Er betont, dass er die Arbeit von der Leyens nicht gelesen habe. Die bislang veröffentlichten Plagiatsvorwürfe überzeugten ihn aber nicht. Wichtig sei, dass der experimentelle Teil ihrer Arbeit richtig sei, so Winnacker. Er verwies auch darauf, dass es insbesondere in den Naturwissenschaften üblich sei, Textpassagen zu übernehmen, wenn der Sachverhalt auf anderem Wege nicht besser oder exakter ausgedrückt werden könne.

"Frühestens nach zehn Jahren"

In der Wissenschaft hat mittlerweile eine Debatte eingesetzt, ob es für den Entzug des Doktortitels eine Verjährungsfrist geben sollte. "Aus meiner Erfahrung als Sprecherin des Ombudsgremiums der Deutschen Forschungsgemeinschaft sehe ich aber nachvollziehbare und gut vertretbare Argumente, die für eine Verjährung der Entziehung des Doktorgrades, das heißt die amtliche Sanktionsbefugnis sprechen", sagte die Vizepräsidentin der Hochschulrektorenkonferenz, Ulrike Beisiegel. Das treffe aber nicht die Beurteilung von Verstößen gegen die gute wissenschaftliche Praxis, fügte sie hinzu.

Der Hochschulverband will die Fakultäten an den Unis unabhängig über Verjährungsfristen entscheiden lassen. "Eine solche Verjährungsfrist sollte aber frühestens nach zehn Jahren greifen", sagt Michael Hartmer, Geschäftsführer des Deutschen Hochschulverbandes. Ansonsten fehle die Zeit für kritische, rechtzeitig warnende Besprechungen in der Fachliteratur.

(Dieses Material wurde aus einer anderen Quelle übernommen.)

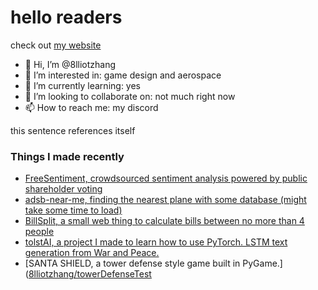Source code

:# hello readers

check out [my website](https://8lliotzhang.github.io/my-website/)



- 👋 Hi, I’m @8lliotzhang
- 👀 I’m interested in: game design and aerospace
- 🌱 I’m currently learning: yes
- 💞️ I’m looking to collaborate on: not much right now
- 📫 How to reach me: my discord

this sentence references itself

### Things I made recently
- [FreeSentiment, crowdsourced sentiment analysis powered by public shareholder voting](https://sanfa-cc986.web.app/)
- [adsb-near-me, finding the nearest plane with some database (might take some time to load)](https://adsb-near-me.onrender.com/)
- [BillSplit, a small web thing to calculate bills between no more than 4 people](https://8lliotzhang.github.io/billSplit/)
- [tolstAI, a project I made to learn how to use PyTorch. LSTM text generation from War and Peace.](https://github.com/8lliotzhang/prometheus)
- [SANTA SHIELD, a tower defense style game built in PyGame.]([8lliotzhang/towerDefenseTest](https://github.com/8lliotzhang/towerDefenseTest)
  

<!---
8lliotzhang/8lliotzhang is a ✨ special ✨ repository because its `README.md` (this file) appears on your GitHub profile.
You can click the Preview link to take a look at your changes.
--->

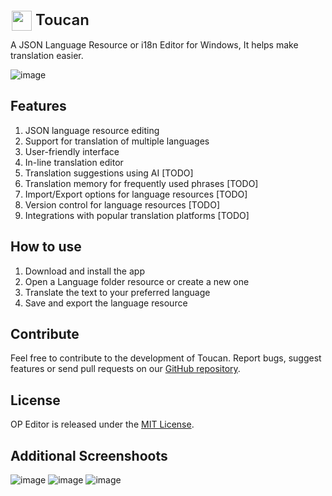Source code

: <div style="display:flex;margin:2px;place-items:center;">
<img width="32" height="32" src="https://user-images.githubusercontent.com/28984914/216422726-a1597ef2-836b-4c31-8229-0b267c2b7e52.png" style="margin-top: 2px"/>
<span style="font-size:24px;line-height: 8px;font-weight:600; margin-left:6px;">Toucan</span>
</div>

A JSON Language Resource or i18n Editor for Windows, It helps make translation easier.

![image](https://user-images.githubusercontent.com/28984914/232173538-302fa946-5bb5-47a0-aafa-fa0d335639c5.png)

## Features

1. JSON language resource editing
2. Support for translation of multiple languages
3. User-friendly interface
4. In-line translation editor
5. Translation suggestions using AI [TODO]
6. Translation memory for frequently used phrases [TODO]
7. Import/Export options for language resources [TODO]
8. Version control for language resources [TODO]
9. Integrations with popular translation platforms [TODO]

## How to use

1. Download and install the app
2. Open a Language folder resource or create a new one
3. Translate the text to your preferred language
4. Save and export the language resource

## Contribute

Feel free to contribute to the development of Toucan. Report bugs, suggest features or send pull requests on our [GitHub repository](https://github.com/rasyidf/Toucan).

## License

OP Editor is released under the [MIT License](https://opensource.org/licenses/MIT).

## Additional Screenshoots

![image](https://user-images.githubusercontent.com/28984914/232173511-a9bc8b54-cf52-4c40-a371-9fdbd9ecb1af.png)
![image](https://user-images.githubusercontent.com/28984914/232173526-f044ddc9-cdd2-44f4-ae32-bd07973850a3.png)
![image](https://user-images.githubusercontent.com/28984914/232173616-9c6b637d-6fbe-427a-82e5-eb9dedc7ee2d.png)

Auch die Rolle der Professoren und Doktorväter rückt angesichts der vielen Plagiatsvorwürfe in den Fokus. Es stellt sich die Frage, ob auch die Doktorväter und -mütter mit ausreichender Sorgfalt vorgehen. Die Hochschulrektorenkonferenz verweist dazu auf ihre Empfehlungen für Promotionsverfahren, in denen es heißt: "Die Qualifizierung des wissenschaftlichen Nachwuchses gehört zu den grundlegenden Aufgaben von Professorinnen und Professoren." Winnacker, der selbst zwischen 300 und 400 Dissertationen gelesen und beurteilt hat, sieht unter den Kollegen durchaus Unterschiede. Es gebe Doktorväter, die sehr pingelig seien und alles überprüfen würden. Andere wiederum machten Stichproben und schauten nur auf die Ergebnisse.